PUTTING YOUR RISKS ON THE TABLE While most risk managers still rely on their brokers to put together the submissions that solicit bids from insurers, consider writing the applications yourself. Learn as much as you can about putting together effective underwriter submissions and about risk pricing. The more clearly you communicate your needs and exposures to the underwriter, the less padding will end up in your premiums.

For instance, Norman Lange, head of risk management at the U.S. division of Dutch professional publisher Wolter Kluwers, has been writing his own submissions since joining the industry in 1993. Sometimes, he even proposes building policies from scratch, to cover risks for which no stock products exist. To do this, Lange polls several underwriters and asks them what kind of information they would need to develop a new product. "I will have discussions with potential underwriters, and I'll say to them simply: 'Here's what we are trying to accomplish and this is what I think you might need. Could you help me flesh out the information you would like to see?'" Even if the terms and pricing aren't ideal in the first round, says Lange, more information helps insurers come up with better terms and lower premiums in the long run. Sue MacGregor, director of risk management at Brinker International Inc. in Dallas, the country's second-largest casual dining chain, says, "Early on, in the relationship [with carriers], I think it's critical to be able to tell our story because it pays off when they're pricing the program." Once the relationship is in place, keep communication lines open, she adds. But brandishing a little stick doesn't hurt. Lance Ewing, head of risk management at Caesars Entertainment Inc. in Las Vegas, says six months into the term of his directors and officers liability policy, he organizes a meeting with underwriters and the company's senior management. This powwow gives underwriters a better understanding of where the company is headed, what kind of training is in place and whether any litigation should be expected, well before the pressure of renewal time builds up. Like many other risk managers, Ewing also regularly invites underwriters to visit the facilities they are insuring. Caesars' property insurers tour a lot of casinos, he quips, because "nobody seems to turn down a trip to Las Vegas." This approach helps underwriters gain a better understanding of the risk in question. Ewing says while insurers in Munich or Paris might base their evaluation of casino risk on facilities they have seen in Monte Carlo, "when they get over here, it's quite a different animal. They see that we are a highly protected risk and that we have the right protocols in place."

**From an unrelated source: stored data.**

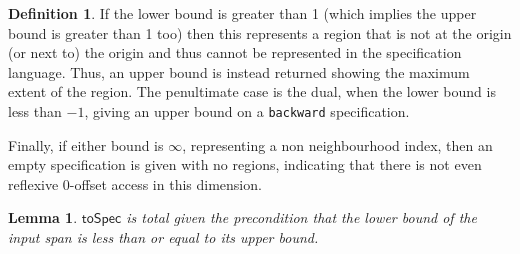 \documentclass[9pt]{sigplanconf}
\newcounter{block}
\newtheorem{lemma}[block]{Lemma}
\theoremstyle{definition}
\newtheorem{definition}[block]{Definition}
\begin{document}
\begin{definition}
If the lower bound is greater than 1
(which implies the upper bound is greater than 1 too) then
this represents a region that is not at the origin (or next to) the
origin and thus cannot be represented in the specification language.
Thus, an upper bound is instead returned showing the maximum extent
of the region. The penultimate case is the dual, when the lower bound is less
than $-1$, giving an upper bound on a \texttt{backward} specification.

Finally, if either bound is $\infty$, representing a non
neighbourhood index, then an empty specification is given
 with no regions, indicating that there is not even reflexive
0-offset access in this dimension.
\end{definition}

\begin{lemma}
$\mathsf{toSpec}$ is total 
 given the precondition that the lower
bound of the input span is less than or equal to its upper bound.
\end{lemma}
\end{document}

Ewing is not alone in that practice. To retain control of the underwriter relationship, the Risk and Insurance Management Society (RIMS) advises buyers to conduct periodic performance reviews with their carriers, assessing everything from whether the underwriter participates in the company's analyst calls, keeps the buyer appraised of industry developments or pays invoices on time. Such displays of self-sufficiency have sparked a debate about whether companies could bypass brokers altogether and buy their insurance directly. "That's an equation that's been kicked around," says Ewing. "There are corporations like Liberty Mutual, or to some extent Factory Mutual, where you can write [policies] directly." But generally speaking, direct procurement is unlikely to gain a large following, say risk managers, arguing that large insurers are not set up to deal with corporations directly and would be reluctant to develop the necessary resources. Ewing also points out that brokers provide an important buffer between corporations and insurance carriers, with their "errors and omissions" coverage that protects the buyer if something goes wrong.

Finally as Whirlpool's Kilburg notes, don't get bogged down with the little picture–and don't lose control of the process. "We'd rather be out consulting with our businesses on risk issues…than worry about all the policy issuance details our brokers are following up on," he concludes.